At 4 a. m., under a sky clear except for a few flaky, high clouds, the climbers left the lodge, 16 on skis with "climbers,"* four on snowshoes. They followed a snow-tractor's broad track for two miles, then cached snowshoes and skis and began to hike. At a chute near a crag called Crater Rock, they affixed crampons (spikes) to their boots to insure their footing on ice. Split into three strings, they followed two trailbreakers, cutting steps ahead, up Zig Zag draw to the west of Crater Rock, to within 50 feet of the top ridge.

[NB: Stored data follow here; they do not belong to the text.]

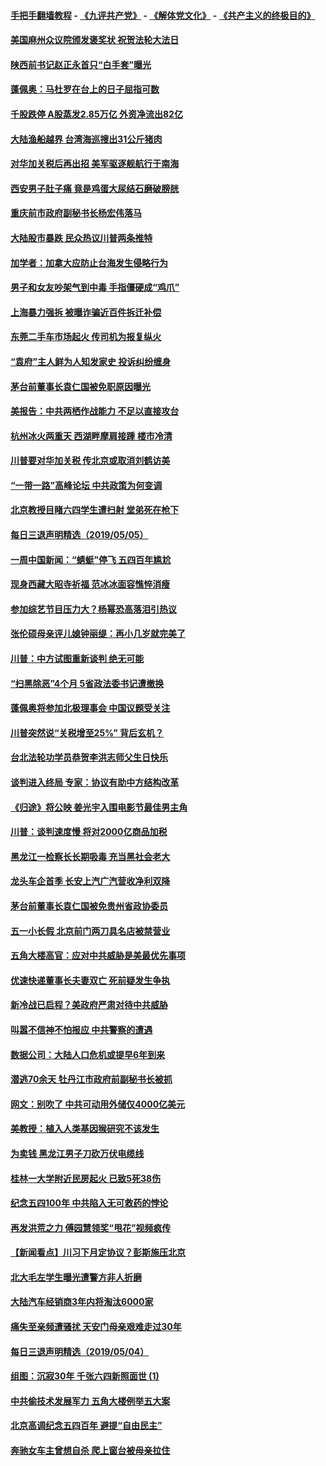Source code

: #### [手把手翻墙教程](https://github.com/gfw-breaker/guides/wiki) -  [《九评共产党》](https://github.com/gfw-breaker/9ping.md?t=05061238) - [《解体党文化》](https://github.com/gfw-breaker/jtdwh.md?t=05061238) - [《共产主义的终极目的》](https://github.com/gfw-breaker/gczydzjmd.md?t=05061238)

#### [美国麻州众议院颁发褒奖状 祝贺法轮大法日](../pages/nsc413/n11237722.md?t=05061238) 

#### [陕西前书记赵正永首只“白手套”曝光](../pages/nsc413/n11237524.md?t=05061238) 


#### [蓬佩奥：马杜罗在台上的日子屈指可数](../pages/nsc413/n11237606.md?t=05061238) 

#### [千股跌停 A股蒸发2.85万亿 外资净流出82亿](../pages/nsc413/n11237291.md?t=05061238) 

#### [大陆渔船越界 台湾海巡搜出31公斤猪肉](../pages/nsc413/n11237506.md?t=05061238) 

#### [对华加关税后再出招 美军驱逐舰航行于南海](../pages/nsc413/n11237441.md?t=05061238) 

#### [西安男子肚子痛 竟是鸡蛋大尿结石磨破膀胱](../pages/nsc413/n11237424.md?t=05061238) 

#### [重庆前市政府副秘书长杨宏伟落马](../pages/nsc413/n11237296.md?t=05061238) 

#### [大陆股市暴跌 民众热议川普两条推特](../pages/nsc413/n11236901.md?t=05061238) 

#### [加学者：加拿大应防止台海发生侵略行为](../pages/nsc413/n11237288.md?t=05061238) 

#### [男子和女友吵架气到中毒 手指僵硬成“鸡爪”](../pages/nsc413/n11237343.md?t=05061238) 

#### [上海暴力强拆 被曝诈骗近百件拆迁补偿](../pages/nsc413/n11236541.md?t=05061238) 

#### [东莞二手车市场起火 传司机为报复纵火](../pages/nsc413/n11236587.md?t=05061238) 

#### [“袁府”主人鲜为人知发家史 投诉纠纷缠身](../pages/nsc413/n11236731.md?t=05061238) 

#### [茅台前董事长袁仁国被免职原因曝光](../pages/nsc413/n11236806.md?t=05061238) 

#### [美报告：中共两栖作战能力 不足以直接攻台](../pages/nsc413/n11236907.md?t=05061238) 

#### [杭州冰火两重天 西湖畔摩肩接踵 楼市冷清](../pages/nsc413/n11236751.md?t=05061238) 

#### [川普要对华加关税 传北京或取消刘鹤访美](../pages/nsc413/n11236236.md?t=05061238) 

#### [“一带一路”高峰论坛 中共政策为何变调](../pages/nsc413/n11236568.md?t=05061238) 

#### [北京教授目睹六四学生遭扫射 堂弟死在枪下](../pages/nsc413/n11236566.md?t=05061238) 

#### [每日三退声明精选（2019/05/05）](../pages/nsc413/n11236553.md?t=05061238) 

#### [一周中国新闻：“蜻蜓”停飞 五四百年尴尬](../pages/nsc413/n11236307.md?t=05061238) 

#### [现身西藏大昭寺祈福 范冰冰面容憔悴消瘦](../pages/nsc413/n11236103.md?t=05061238) 

#### [参加综艺节目压力大？杨幂恐高落泪引热议](../pages/nsc413/n11235981.md?t=05061238) 

#### [张伦硕母亲评儿媳钟丽缇：再小几岁就完美了](../pages/nsc413/n11235865.md?t=05061238) 

#### [川普：中方试图重新谈判 绝无可能](../pages/nsc413/n11236158.md?t=05061238) 

#### [“扫黑除恶”4个月 5省政法委书记遭撤换](../pages/nsc413/n11236059.md?t=05061238) 

#### [蓬佩奥将参加北极理事会 中国议题受关注](../pages/nsc413/n11236096.md?t=05061238) 

#### [川普突然说“关税增至25%” 背后玄机？](../pages/nsc413/n11236062.md?t=05061238) 

#### [台北法轮功学员恭贺李洪志师父生日快乐](../pages/nsc413/n11235536.md?t=05061238) 

#### [谈判进入终局 专家：协议有助中方结构改革](../pages/nsc413/n11236020.md?t=05061238) 

#### [《归途》将公映 姜光宇入围电影节最佳男主角](../pages/nsc413/n11235633.md?t=05061238) 

#### [川普：谈判速度慢 将对2000亿商品加税](../pages/nsc413/n11235906.md?t=05061238) 

#### [黑龙江一检察长长期吸毒 充当黑社会老大](../pages/nsc413/n11235784.md?t=05061238) 

#### [龙头车企首季 长安上汽广汽营收净利双降](../pages/nsc413/n11235655.md?t=05061238) 

#### [茅台前董事长袁仁国被免贵州省政协委员](../pages/nsc413/n11235699.md?t=05061238) 

#### [五一小长假 北京前门两刀具名店被禁营业](../pages/nsc413/n11235744.md?t=05061238) 

#### [五角大楼高官：应对中共威胁是美最优先事项](../pages/nsc413/n11235691.md?t=05061238) 


#### [优速快递董事长夫妻双亡 死前疑发生争执](../pages/nsc413/n11235631.md?t=05061238) 

#### [新冷战已启程？美政府严肃对待中共威胁](../pages/nsc413/n11234335.md?t=05061238) 

#### [叫嚣不信神不怕报应 中共警察的遭遇](../pages/nsc413/n11189087.md?t=05061238) 

#### [数据公司：大陆人口危机或提早6年到来](../pages/nsc413/n11235219.md?t=05061238) 

#### [潜逃70余天 牡丹江市政府前副秘书长被抓](../pages/nsc413/n11235164.md?t=05061238) 

#### [网文：别吹了 中共可动用外储仅4000亿美元](../pages/nsc413/n11234880.md?t=05061238) 

#### [美教授：植入人类基因猴研究不该发生](../pages/nsc413/n11234343.md?t=05061238) 

#### [为卖钱 黑龙江男子刀砍万伏电缆线](../pages/nsc413/n11235054.md?t=05061238) 

#### [桂林一大学附近民房起火 已致5死38伤](../pages/nsc413/n11234926.md?t=05061238) 

#### [纪念五四100年 中共陷入无可救药的悖论](../pages/nsc413/n11229772.md?t=05061238) 

#### [再发洪荒之力 傅园慧领奖“甩花”视频疯传](../pages/nsc413/n11234575.md?t=05061238) 

#### [【新闻看点】川习下月定协议？彭斯施压北京](../pages/nsc413/n11234230.md?t=05061238) 

#### [北大毛左学生曝光遭警方非人折磨](../pages/nsc413/n11234426.md?t=05061238) 

#### [大陆汽车经销商3年内将淘汰6000家](../pages/nsc413/n11234371.md?t=05061238) 

#### [痛失至亲频遭骚扰 天安门母亲艰难走过30年](../pages/nsc413/n11234395.md?t=05061238) 

#### [每日三退声明精选（2019/05/04）](../pages/nsc413/n11234536.md?t=05061238) 

#### [组图：沉寂30年 千张六四新照面世 (1)](../pages/nsc413/n11234282.md?t=05061238) 

#### [中共偷技术发展军力 五角大楼例举五大案](../pages/nsc413/n11232655.md?t=05061238) 

#### [北京高调纪念五四百年 避提“自由民主”](../pages/nsc413/n11234351.md?t=05061238) 

#### [奔驰女车主曾想自杀 爬上窗台被母亲拉住](../pages/nsc413/n11234207.md?t=05061238)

Suddenly a squall struck the party. Rare air, steeps, ice are hazards climbers expect to overcome, but blizzards and high wind are hazards they run away from. Leader Joe Leuthold at once gave the order to descend. The wind was so sharp the Mazamas had to back down the draw. Ice crusted their goggles; sleet froze on their faces and clothes. After the party had reached the base of the chute, they broke strings, reassembled, continued the descent. Some of them were not dressed warmly enough for the extreme cold.

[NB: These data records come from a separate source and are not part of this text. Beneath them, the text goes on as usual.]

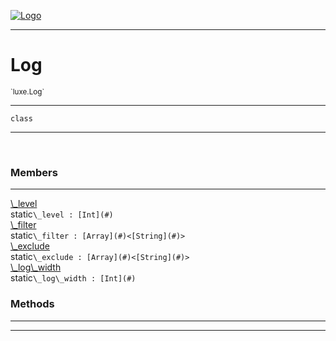 
[![Logo](../../images/logo.png)](../../api/index.html)

---



<h1>Log</h1>
<small>`luxe.Log`</small>



---

`class`

---

&nbsp;
&nbsp;



<h3>Members</h3> <hr/><span class="member apipage">
                <a name="_level"><a class="lift" href="#_level">\_level</a></a><div class="clear"></div><span class="inline-block static">static</span><code class="signature apipage">\_level : [Int](#)</code><br/></span>
            <span class="small_desc_flat"></span><span class="member apipage">
                <a name="_filter"><a class="lift" href="#_filter">\_filter</a></a><div class="clear"></div><span class="inline-block static">static</span><code class="signature apipage">\_filter : [Array](#)&lt;[String](#)&gt;</code><br/></span>
            <span class="small_desc_flat"></span><span class="member apipage">
                <a name="_exclude"><a class="lift" href="#_exclude">\_exclude</a></a><div class="clear"></div><span class="inline-block static">static</span><code class="signature apipage">\_exclude : [Array](#)&lt;[String](#)&gt;</code><br/></span>
            <span class="small_desc_flat"></span><span class="member apipage">
                <a name="_log_width"><a class="lift" href="#_log_width">\_log\_width</a></a><div class="clear"></div><span class="inline-block static">static</span><code class="signature apipage">\_log\_width : [Int](#)</code><br/></span>
            <span class="small_desc_flat"></span>





<h3>Methods</h3> <hr/>





---

&nbsp;
&nbsp;
&nbsp;
&nbsp;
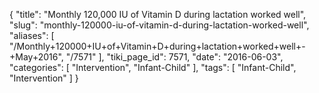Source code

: {
    "title": "Monthly 120,000 IU of Vitamin D during lactation worked well",
    "slug": "monthly-120000-iu-of-vitamin-d-during-lactation-worked-well",
    "aliases": [
        "/Monthly+120000+IU+of+Vitamin+D+during+lactation+worked+well+-+May+2016",
        "/7571"
    ],
    "tiki_page_id": 7571,
    "date": "2016-06-03",
    "categories": [
        "Intervention",
        "Infant-Child"
    ],
    "tags": [
        "Infant-Child",
        "Intervention"
    ]
}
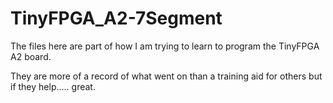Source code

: # TinyFPGA_A2-7Segment

The files here are part of how I am trying to learn to program the TinyFPGA A2 board.

They are more of a record of what went on than a training aid for others but if they help..... great.
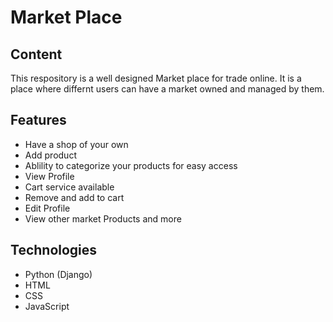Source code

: # Market Place
## Content
This respository is a well designed Market place for trade online. It is a place where differnt users can have a market owned and managed by them.

## Features
- Have a shop of your own
- Add product
- Ablility to categorize your products for easy access
- View Profile
- Cart service available
- Remove and add to cart
- Edit Profile 
- View other market Products and more

## Technologies
- Python (Django)
- HTML
- CSS
- JavaScript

Leader Leuthold noticed that Mrs. Dorothy Clark, one of the party's two women, and Roy Varney, a veteran climber from Oregon City, were lagging, staggering. Varney said he could hardly see. Two Mazamas, themselves weak, were assigned to support each of them. Then Leader Leuthold broke a climbing rule--that an expedition's leader, like a sea captain, must follow all others out of trouble. He donned skis, tumbled, slid, rolled down to Timberline to fetch the snow tractor. At the lodge he found that the driver was miles away, the key lost.
Meanwhile, Mrs. Clark made the descent safely, but Varney collapsed. Three men lashed him to a pair of skis, tried to drag his body down. As they tugged the bogging load through fresh snow, Varney's arms slowly clinched above his head, stark frozen. In the end, almost frozen themselves, the three men abandoned their clubmate, limped to safety.
Next evening the Mazama Club assembled in their Portland headquarters to discuss Varney's death. As they talked they discovered to their horror that another of their party, Russell Gueffroy, a Vancouver teacher and electrician, had not been seen since he had picked up his skis at the cache near Crater Rock and had wandered down the mountainside. They learned that his car was still parked near Mazama Lodge, that he had not reported for work Monday morning. Next day the Mazama Club trudged up Mt. Hood again with little hope of finding Russell Gueffroy-under 19 inches of fresh powder snow.
After a fruitless 24 hours, the party stumbled on Gueffroy's skis. By prodding with bamboo poles through the new surface snow, searchers were able to tell where his feet had broken through the crust of the old snow. So they followed his trail, every few feet digging down to the crust to confirm their soundings. All that day and half the next they followed his confused, straggling steps deep into Sand Canyon.
The one thing freezing men want more than anything else is rest. Under the protecting branches of a tall fir tree in Sand Canyon they found Russell Gueffroy, less than two miles from safety, sitting down to rest, frozen, with one wrist fractured, his goggles still on his face, his knapsack still on his back.
*Climbers are strips of sealskin, canvas or plush attached to the bottom of the ski, or metallic flaps attached to the centre or back of the ski to assist in climbing slopes.